## Assignment
Look through the records and copy each line with the string "gathered" in it.

[Entries taken from a collection]
┄┄┄┄┄┄

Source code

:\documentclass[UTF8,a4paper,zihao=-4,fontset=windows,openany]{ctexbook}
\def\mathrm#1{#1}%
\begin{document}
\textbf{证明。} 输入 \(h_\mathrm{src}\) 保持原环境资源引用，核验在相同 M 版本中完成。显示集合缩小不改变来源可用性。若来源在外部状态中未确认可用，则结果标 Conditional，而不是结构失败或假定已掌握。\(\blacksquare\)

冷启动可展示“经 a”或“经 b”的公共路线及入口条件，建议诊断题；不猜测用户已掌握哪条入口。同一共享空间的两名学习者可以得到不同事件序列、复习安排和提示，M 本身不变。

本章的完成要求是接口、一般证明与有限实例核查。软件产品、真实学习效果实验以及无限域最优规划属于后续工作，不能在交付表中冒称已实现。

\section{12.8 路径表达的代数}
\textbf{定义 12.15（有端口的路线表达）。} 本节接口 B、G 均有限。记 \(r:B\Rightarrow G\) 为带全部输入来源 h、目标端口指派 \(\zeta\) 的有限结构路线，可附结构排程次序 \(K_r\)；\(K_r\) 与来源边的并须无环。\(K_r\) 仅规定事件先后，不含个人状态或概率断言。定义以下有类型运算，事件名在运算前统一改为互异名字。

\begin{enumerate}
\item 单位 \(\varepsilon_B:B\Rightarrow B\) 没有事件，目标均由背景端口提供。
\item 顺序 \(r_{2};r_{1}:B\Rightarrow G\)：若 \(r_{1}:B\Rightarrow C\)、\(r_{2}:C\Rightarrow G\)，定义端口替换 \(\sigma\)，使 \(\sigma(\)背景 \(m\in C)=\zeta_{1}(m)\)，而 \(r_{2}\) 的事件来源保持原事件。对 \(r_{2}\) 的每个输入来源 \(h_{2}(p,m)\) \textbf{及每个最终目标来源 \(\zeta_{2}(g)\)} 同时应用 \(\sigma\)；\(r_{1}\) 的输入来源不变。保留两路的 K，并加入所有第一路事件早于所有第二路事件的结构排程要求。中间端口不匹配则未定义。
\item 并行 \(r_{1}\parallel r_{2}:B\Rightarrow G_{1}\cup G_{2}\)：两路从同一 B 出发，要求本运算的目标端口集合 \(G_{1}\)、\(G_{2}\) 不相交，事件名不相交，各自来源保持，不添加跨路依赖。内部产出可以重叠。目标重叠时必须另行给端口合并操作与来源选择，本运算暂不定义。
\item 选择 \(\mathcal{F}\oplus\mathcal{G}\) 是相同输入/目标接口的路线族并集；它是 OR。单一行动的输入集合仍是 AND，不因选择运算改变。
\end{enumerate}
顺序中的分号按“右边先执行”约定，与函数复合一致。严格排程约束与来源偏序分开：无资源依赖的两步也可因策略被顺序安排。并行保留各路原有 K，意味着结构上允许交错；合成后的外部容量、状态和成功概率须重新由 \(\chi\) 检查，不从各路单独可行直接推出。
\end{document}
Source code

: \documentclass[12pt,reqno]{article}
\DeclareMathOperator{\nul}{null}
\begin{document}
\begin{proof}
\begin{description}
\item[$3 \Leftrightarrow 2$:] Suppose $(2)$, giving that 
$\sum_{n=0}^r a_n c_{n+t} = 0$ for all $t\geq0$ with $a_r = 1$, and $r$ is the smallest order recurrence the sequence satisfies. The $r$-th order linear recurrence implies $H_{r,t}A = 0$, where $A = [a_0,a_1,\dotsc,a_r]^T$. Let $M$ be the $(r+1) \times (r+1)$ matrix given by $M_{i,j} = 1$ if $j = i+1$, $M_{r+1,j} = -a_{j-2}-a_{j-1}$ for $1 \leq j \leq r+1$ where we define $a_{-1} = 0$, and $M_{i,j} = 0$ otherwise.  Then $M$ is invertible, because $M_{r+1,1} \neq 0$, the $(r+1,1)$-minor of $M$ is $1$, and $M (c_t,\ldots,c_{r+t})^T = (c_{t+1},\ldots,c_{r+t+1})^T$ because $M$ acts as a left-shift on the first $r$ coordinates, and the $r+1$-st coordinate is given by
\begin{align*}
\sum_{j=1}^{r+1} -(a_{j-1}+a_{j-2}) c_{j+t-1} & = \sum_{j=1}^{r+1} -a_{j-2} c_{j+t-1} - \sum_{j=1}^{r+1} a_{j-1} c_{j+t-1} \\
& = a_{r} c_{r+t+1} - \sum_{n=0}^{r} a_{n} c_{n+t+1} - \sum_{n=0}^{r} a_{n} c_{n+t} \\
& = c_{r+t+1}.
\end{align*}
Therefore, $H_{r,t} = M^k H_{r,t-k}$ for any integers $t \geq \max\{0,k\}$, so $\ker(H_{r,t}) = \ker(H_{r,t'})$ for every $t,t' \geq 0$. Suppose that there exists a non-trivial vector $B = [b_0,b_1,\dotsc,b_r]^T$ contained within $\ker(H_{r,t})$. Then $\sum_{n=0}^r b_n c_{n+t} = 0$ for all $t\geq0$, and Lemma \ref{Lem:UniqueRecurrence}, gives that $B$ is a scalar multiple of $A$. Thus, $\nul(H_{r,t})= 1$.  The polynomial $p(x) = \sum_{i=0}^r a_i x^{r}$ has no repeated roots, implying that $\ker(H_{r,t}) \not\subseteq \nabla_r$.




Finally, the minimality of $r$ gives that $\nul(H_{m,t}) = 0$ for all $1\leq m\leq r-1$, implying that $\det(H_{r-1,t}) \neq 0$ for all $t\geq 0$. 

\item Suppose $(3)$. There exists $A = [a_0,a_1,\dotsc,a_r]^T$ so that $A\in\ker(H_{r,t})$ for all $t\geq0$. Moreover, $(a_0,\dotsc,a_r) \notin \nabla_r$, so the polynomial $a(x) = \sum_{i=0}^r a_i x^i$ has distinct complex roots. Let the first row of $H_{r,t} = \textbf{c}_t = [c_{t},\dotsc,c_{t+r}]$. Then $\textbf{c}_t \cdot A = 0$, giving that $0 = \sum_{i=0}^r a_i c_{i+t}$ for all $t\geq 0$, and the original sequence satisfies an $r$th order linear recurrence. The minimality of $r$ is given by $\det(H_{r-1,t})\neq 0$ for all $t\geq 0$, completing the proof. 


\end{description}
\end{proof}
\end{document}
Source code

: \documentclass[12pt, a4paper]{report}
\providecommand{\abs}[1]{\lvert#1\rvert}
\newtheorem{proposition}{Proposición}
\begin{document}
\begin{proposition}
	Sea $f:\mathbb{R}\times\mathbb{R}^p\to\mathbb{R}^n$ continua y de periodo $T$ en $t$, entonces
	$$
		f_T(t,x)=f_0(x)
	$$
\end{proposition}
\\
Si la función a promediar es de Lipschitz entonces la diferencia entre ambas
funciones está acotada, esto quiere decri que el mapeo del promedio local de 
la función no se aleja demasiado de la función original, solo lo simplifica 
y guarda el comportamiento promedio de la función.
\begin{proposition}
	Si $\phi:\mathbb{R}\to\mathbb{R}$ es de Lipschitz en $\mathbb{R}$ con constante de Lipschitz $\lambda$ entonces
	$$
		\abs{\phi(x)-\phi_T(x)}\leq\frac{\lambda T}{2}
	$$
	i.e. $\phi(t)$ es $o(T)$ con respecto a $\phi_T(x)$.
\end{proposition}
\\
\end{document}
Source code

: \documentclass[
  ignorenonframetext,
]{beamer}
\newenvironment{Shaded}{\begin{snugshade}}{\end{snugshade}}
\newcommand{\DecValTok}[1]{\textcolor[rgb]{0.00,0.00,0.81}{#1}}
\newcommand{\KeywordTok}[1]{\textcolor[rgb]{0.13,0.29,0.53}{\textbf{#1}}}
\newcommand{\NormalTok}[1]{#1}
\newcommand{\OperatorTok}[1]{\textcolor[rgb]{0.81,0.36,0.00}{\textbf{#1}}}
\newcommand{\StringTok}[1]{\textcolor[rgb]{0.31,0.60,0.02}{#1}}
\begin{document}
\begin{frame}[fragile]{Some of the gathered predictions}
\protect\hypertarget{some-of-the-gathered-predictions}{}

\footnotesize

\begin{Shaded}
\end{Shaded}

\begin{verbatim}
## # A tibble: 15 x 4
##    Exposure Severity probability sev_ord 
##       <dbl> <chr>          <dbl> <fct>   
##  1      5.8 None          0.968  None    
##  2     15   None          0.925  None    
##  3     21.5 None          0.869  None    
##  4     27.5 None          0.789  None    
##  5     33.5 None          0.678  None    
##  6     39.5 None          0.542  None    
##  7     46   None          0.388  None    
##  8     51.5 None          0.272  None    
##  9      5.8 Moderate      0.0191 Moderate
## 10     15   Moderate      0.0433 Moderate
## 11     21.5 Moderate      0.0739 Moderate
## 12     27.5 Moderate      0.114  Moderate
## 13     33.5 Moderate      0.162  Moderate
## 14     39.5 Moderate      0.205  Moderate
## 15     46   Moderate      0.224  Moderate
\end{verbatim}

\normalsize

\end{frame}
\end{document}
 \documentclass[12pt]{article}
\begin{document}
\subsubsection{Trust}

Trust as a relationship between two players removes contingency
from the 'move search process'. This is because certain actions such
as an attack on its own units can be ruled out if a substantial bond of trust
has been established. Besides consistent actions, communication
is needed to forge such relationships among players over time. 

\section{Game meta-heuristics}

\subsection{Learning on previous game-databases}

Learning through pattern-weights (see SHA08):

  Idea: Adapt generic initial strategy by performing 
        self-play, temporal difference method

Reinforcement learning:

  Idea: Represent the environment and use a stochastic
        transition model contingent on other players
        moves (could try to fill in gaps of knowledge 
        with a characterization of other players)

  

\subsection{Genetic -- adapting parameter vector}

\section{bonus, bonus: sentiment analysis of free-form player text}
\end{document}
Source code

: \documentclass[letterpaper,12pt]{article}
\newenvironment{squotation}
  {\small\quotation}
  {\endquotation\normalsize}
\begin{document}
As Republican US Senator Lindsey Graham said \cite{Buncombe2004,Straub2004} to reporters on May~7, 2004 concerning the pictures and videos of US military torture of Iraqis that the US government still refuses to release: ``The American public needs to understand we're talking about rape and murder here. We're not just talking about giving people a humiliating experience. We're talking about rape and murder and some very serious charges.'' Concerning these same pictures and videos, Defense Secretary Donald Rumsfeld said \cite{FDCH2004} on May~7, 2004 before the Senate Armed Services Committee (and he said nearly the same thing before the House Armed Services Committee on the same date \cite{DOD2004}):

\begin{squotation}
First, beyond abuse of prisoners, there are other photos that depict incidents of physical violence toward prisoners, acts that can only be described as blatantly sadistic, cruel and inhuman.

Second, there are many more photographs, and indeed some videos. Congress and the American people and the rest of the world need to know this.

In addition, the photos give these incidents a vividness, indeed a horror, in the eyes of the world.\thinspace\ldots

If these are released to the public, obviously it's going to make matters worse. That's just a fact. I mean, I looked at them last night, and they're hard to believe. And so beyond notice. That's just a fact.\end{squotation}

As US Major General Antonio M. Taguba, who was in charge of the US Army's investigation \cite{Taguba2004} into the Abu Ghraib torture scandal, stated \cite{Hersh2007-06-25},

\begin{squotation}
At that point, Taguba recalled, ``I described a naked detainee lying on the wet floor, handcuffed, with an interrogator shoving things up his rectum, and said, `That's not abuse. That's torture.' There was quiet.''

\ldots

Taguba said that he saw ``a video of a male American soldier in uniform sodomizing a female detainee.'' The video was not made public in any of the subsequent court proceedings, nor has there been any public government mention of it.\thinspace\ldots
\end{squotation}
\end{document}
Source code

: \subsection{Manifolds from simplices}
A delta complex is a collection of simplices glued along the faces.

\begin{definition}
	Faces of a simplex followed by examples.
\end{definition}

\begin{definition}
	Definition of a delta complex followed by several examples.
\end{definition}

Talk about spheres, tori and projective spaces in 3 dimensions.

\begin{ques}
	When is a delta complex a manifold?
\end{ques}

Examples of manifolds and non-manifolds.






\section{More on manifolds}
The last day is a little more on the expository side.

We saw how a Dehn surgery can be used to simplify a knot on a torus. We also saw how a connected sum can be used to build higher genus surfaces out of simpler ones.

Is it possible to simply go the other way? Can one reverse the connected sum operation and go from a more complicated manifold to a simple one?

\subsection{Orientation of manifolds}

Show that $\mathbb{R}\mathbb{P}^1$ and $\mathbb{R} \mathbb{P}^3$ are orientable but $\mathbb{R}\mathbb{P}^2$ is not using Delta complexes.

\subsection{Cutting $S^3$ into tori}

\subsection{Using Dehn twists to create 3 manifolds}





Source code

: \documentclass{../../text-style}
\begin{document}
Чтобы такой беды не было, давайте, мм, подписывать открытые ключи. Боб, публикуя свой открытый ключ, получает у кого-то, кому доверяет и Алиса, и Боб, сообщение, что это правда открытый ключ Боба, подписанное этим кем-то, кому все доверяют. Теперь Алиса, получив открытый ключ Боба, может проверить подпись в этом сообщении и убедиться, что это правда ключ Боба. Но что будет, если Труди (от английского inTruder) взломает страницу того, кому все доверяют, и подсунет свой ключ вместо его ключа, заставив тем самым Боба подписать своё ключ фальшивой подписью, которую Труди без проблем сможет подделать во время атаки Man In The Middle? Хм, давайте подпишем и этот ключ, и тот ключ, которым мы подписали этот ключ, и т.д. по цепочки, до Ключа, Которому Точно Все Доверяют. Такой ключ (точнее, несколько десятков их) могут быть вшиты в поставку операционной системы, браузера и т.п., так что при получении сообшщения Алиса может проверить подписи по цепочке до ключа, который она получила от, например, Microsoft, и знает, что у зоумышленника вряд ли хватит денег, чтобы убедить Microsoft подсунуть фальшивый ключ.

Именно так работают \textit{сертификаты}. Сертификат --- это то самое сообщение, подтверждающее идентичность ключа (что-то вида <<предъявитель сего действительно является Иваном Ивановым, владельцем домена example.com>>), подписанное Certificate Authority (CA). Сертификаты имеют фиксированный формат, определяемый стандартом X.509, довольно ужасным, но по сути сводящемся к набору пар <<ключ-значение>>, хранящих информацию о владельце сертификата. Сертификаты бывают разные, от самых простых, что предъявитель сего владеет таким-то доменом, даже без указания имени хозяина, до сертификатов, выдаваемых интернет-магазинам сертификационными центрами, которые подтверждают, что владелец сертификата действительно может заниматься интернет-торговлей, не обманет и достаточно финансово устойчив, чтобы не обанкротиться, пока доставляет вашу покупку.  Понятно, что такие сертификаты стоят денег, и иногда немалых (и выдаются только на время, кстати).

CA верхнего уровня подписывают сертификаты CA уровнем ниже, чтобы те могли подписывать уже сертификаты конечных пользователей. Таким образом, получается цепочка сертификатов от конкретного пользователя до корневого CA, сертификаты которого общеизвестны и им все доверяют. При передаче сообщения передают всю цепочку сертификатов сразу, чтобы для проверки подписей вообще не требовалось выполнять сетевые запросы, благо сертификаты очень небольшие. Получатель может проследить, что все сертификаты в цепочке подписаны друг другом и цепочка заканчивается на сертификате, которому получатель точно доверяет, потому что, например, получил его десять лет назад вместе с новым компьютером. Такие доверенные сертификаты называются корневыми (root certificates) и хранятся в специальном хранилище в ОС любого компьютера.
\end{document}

┄┄┄┄┄┄

## Worked solution
\begin{frame}[fragile]{Some of the gathered predictions}
\protect\hypertarget{some-of-the-gathered-predictions}{}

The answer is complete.